My husband, Mark, and I started trying to conceive on a celebratory Valentine’s weekend getaway.  We were getting ahead of our initial plans for starting a family, but only by a few months and we decidedly agreed that making a baby on the holiday honoring love and lovers would be a perfect story to tell to everyone when we announced that we were expecting in a few months.  Looking back on our conversation that weekend, I am incredulous at our unbridled optimism.   Though I know many couples have successfully achieved a family based on similar planning, it still seems unfair to me that pregnancy can be achieved on the very small budget required for the pre-copulation dinner and a movie.  When sharing this observation with other couples undergoing infertility treatment, some have sardonically pointed out that many have gotten pregnant on a far smaller budget.

A Memory

It is August.  Our first meeting with Nena and Ted, possibly the birth parents of the baby we have been waiting five years for – if they pick us.   We’d like to wait for our caseworker, but it seems she is a no show and we’ve already made obvious eye contact with the birth couple.  We can’t exactly ignore them while we wait for a chaperone.  We nervously walk up to formally introduce ourselves and are surprised by hugs instead of handshakes.  We sit down and talk, nervously at first, but the conversation flows surprisingly smoothly after just a minute or two.  Ted is very talkative.  Nena more reserved.  My first impression of her is that she is a natural beauty.  She has honey blond hair pulled back into a bun and wears a shirt that makes me think she is truly a free spirit.  She is radiant in her pregnancy and certain that she is making the right decision about placing the baby for adoption.  Abortion was never an option for them, she says, but they also couldn’t just drop off the baby at some kind of orphanage.  As an infertile woman, I realize that in the U.S., typical orphanages don’t even exist anymore.    If they had, I would have had a baby a long time ago, even if I had to wait in the bushes and grab the baby in the basket in the dead of night.    I am now thankful that I didn’t take matters into my own hands because I realize — somewhere between the introductory hugs and this moment — that the baby in Nena’s belly is meant to be ours.  I only hope that she has had the same realization.  It seems we are about to find out as conversation turns to the reason we are here today, in this restaurant; strangers until just minutes ago and now making a decision together that will change all of our destinies – theirs, ours, and this precious little one — forever.

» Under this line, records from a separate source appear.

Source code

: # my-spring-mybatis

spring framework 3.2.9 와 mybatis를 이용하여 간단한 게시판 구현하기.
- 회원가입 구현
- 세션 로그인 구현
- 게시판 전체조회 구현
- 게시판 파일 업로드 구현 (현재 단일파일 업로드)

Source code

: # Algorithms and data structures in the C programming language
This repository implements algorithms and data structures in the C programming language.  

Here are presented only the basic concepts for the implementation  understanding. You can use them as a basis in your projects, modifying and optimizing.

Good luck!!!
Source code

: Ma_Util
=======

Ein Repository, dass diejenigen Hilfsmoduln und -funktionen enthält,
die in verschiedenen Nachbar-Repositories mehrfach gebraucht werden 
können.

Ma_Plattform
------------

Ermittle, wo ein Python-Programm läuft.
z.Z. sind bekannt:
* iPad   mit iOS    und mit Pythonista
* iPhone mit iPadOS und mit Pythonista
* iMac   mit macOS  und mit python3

Ted tells us that our profile caught their eye because we looked young, about their age.  Nena’s initial impression of our profile — our life story in three pages — is a bit harder for her to articulate.  She says that something about the pages — pictures and text chosen so carefully by us months before — glowed.  She couldn’t walk away from the table full of profiles at the agency without taking ours and putting it at the top of her pile.  I am almost dizzy with anticipation.  Does this mean what I think it does?  I am not sure I am ready to give hope a place in my heart yet.  Doing all of the adoption paperwork is much different than execting an actual baby — a  son or daughter — to come into our lives.  All of a sudden I regret having put myself in this position.  So much could go wrong in a long line of things that already has in our journey to parenthood.  I don’t think I can live through another disappointment.  Then I remember the lesson that God has tried to get through my stubborn head over the past five years:  You are not in control.  You are not alone.  I love you.  I have  good plans for you.  Do not be afraid.  I take a deep breath and smile across the table at this beautiful woman who holds my hopes in her hands at this very moment.  She is smiling back at me.  It seems she has something she wants to tell me.  “We had an ultrasound,” she says.  “Do you want to know what this little bun in the oven is?” she asks.  “Yes,” I reply, waiting for her to say the words that will allow me to breathe once again.  She is beaming now, her face glowing with the good news.  “You’re having a girl.”